Records contained in a dataset
● ● ●

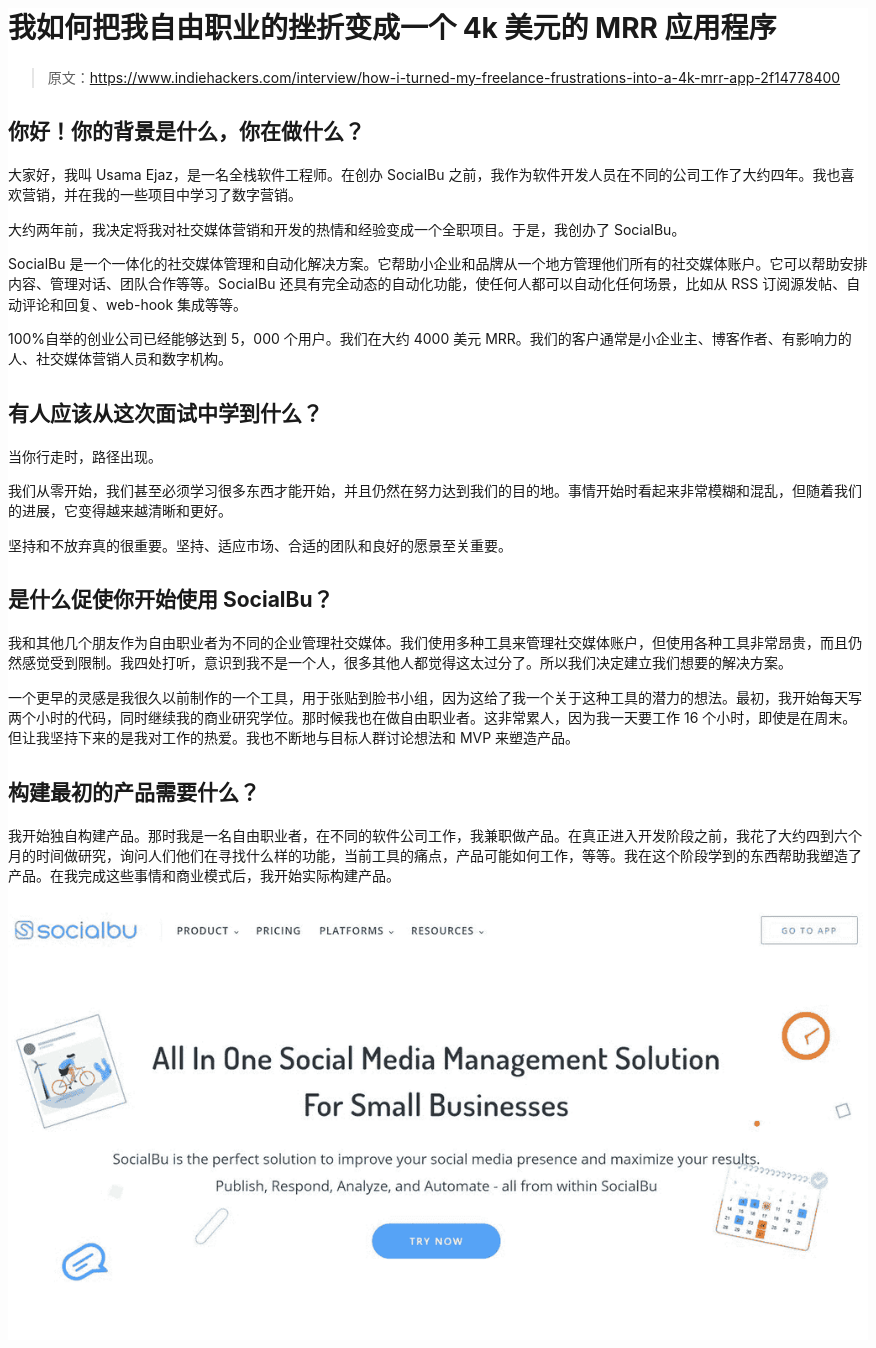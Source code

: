# 我如何把我自由职业的挫折变成一个 4k 美元的 MRR 应用程序

> 原文：<https://www.indiehackers.com/interview/how-i-turned-my-freelance-frustrations-into-a-4k-mrr-app-2f14778400>

## 你好！你的背景是什么，你在做什么？

大家好，我叫 Usama Ejaz，是一名全栈软件工程师。在创办 SocialBu 之前，我作为软件开发人员在不同的公司工作了大约四年。我也喜欢营销，并在我的一些项目中学习了数字营销。

大约两年前，我决定将我对社交媒体营销和开发的热情和经验变成一个全职项目。于是，我创办了 SocialBu。

SocialBu 是一个一体化的社交媒体管理和自动化解决方案。它帮助小企业和品牌从一个地方管理他们所有的社交媒体账户。它可以帮助安排内容、管理对话、团队合作等等。SocialBu 还具有完全动态的自动化功能，使任何人都可以自动化任何场景，比如从 RSS 订阅源发帖、自动评论和回复、web-hook 集成等等。

100%自举的创业公司已经能够达到 5，000 个用户。我们在大约 4000 美元 MRR。我们的客户通常是小企业主、博客作者、有影响力的人、社交媒体营销人员和数字机构。

## 有人应该从这次面试中学到什么？

当你行走时，路径出现。

我们从零开始，我们甚至必须学习很多东西才能开始，并且仍然在努力达到我们的目的地。事情开始时看起来非常模糊和混乱，但随着我们的进展，它变得越来越清晰和更好。

坚持和不放弃真的很重要。坚持、适应市场、合适的团队和良好的愿景至关重要。

## 是什么促使你开始使用 SocialBu？

我和其他几个朋友作为自由职业者为不同的企业管理社交媒体。我们使用多种工具来管理社交媒体账户，但使用各种工具非常昂贵，而且仍然感觉受到限制。我四处打听，意识到我不是一个人，很多其他人都觉得这太过分了。所以我们决定建立我们想要的解决方案。

一个更早的灵感是我很久以前制作的一个工具，用于张贴到脸书小组，因为这给了我一个关于这种工具的潜力的想法。最初，我开始每天写两个小时的代码，同时继续我的商业研究学位。那时候我也在做自由职业者。这非常累人，因为我一天要工作 16 个小时，即使是在周末。但让我坚持下来的是我对工作的热爱。我也不断地与目标人群讨论想法和 MVP 来塑造产品。

## 构建最初的产品需要什么？

我开始独自构建产品。那时我是一名自由职业者，在不同的软件公司工作，我兼职做产品。在真正进入开发阶段之前，我花了大约四到六个月的时间做研究，询问人们他们在寻找什么样的功能，当前工具的痛点，产品可能如何工作，等等。我在这个阶段学到的东西帮助我塑造了产品。在我完成这些事情和商业模式后，我开始实际构建产品。

[![SocialBu home](img/f25d2b2925bf0595a66463a1c476803a.png)](https://socialbu.com/)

● ● ●

Above are the records; return them exactly, minus the pictures.

Source code

:# 我如何把我自由职业的挫折变成一个 4k 美元的 MRR 应用程序

> 原文：<https://www.indiehackers.com/interview/how-i-turned-my-freelance-frustrations-into-a-4k-mrr-app-2f14778400>

## 你好！你的背景是什么，你在做什么？

大家好，我叫 Usama Ejaz，是一名全栈软件工程师。在创办 SocialBu 之前，我作为软件开发人员在不同的公司工作了大约四年。我也喜欢营销，并在我的一些项目中学习了数字营销。

大约两年前，我决定将我对社交媒体营销和开发的热情和经验变成一个全职项目。于是，我创办了 SocialBu。

SocialBu 是一个一体化的社交媒体管理和自动化解决方案。它帮助小企业和品牌从一个地方管理他们所有的社交媒体账户。它可以帮助安排内容、管理对话、团队合作等等。SocialBu 还具有完全动态的自动化功能，使任何人都可以自动化任何场景，比如从 RSS 订阅源发帖、自动评论和回复、web-hook 集成等等。

100%自举的创业公司已经能够达到 5，000 个用户。我们在大约 4000 美元 MRR。我们的客户通常是小企业主、博客作者、有影响力的人、社交媒体营销人员和数字机构。

## 有人应该从这次面试中学到什么？

当你行走时，路径出现。

我们从零开始，我们甚至必须学习很多东西才能开始，并且仍然在努力达到我们的目的地。事情开始时看起来非常模糊和混乱，但随着我们的进展，它变得越来越清晰和更好。

坚持和不放弃真的很重要。坚持、适应市场、合适的团队和良好的愿景至关重要。

## 是什么促使你开始使用 SocialBu？

我和其他几个朋友作为自由职业者为不同的企业管理社交媒体。我们使用多种工具来管理社交媒体账户，但使用各种工具非常昂贵，而且仍然感觉受到限制。我四处打听，意识到我不是一个人，很多其他人都觉得这太过分了。所以我们决定建立我们想要的解决方案。

一个更早的灵感是我很久以前制作的一个工具，用于张贴到脸书小组，因为这给了我一个关于这种工具的潜力的想法。最初，我开始每天写两个小时的代码，同时继续我的商业研究学位。那时候我也在做自由职业者。这非常累人，因为我一天要工作 16 个小时，即使是在周末。但让我坚持下来的是我对工作的热爱。我也不断地与目标人群讨论想法和 MVP 来塑造产品。

## 构建最初的产品需要什么？

我开始独自构建产品。那时我是一名自由职业者，在不同的软件公司工作，我兼职做产品。在真正进入开发阶段之前，我花了大约四到六个月的时间做研究，询问人们他们在寻找什么样的功能，当前工具的痛点，产品可能如何工作，等等。我在这个阶段学到的东西帮助我塑造了产品。在我完成这些事情和商业模式后，我开始实际构建产品。

[![SocialBu home](img/f25d2b2925bf0595a66463a1c476803a.png)](https://socialbu.com/)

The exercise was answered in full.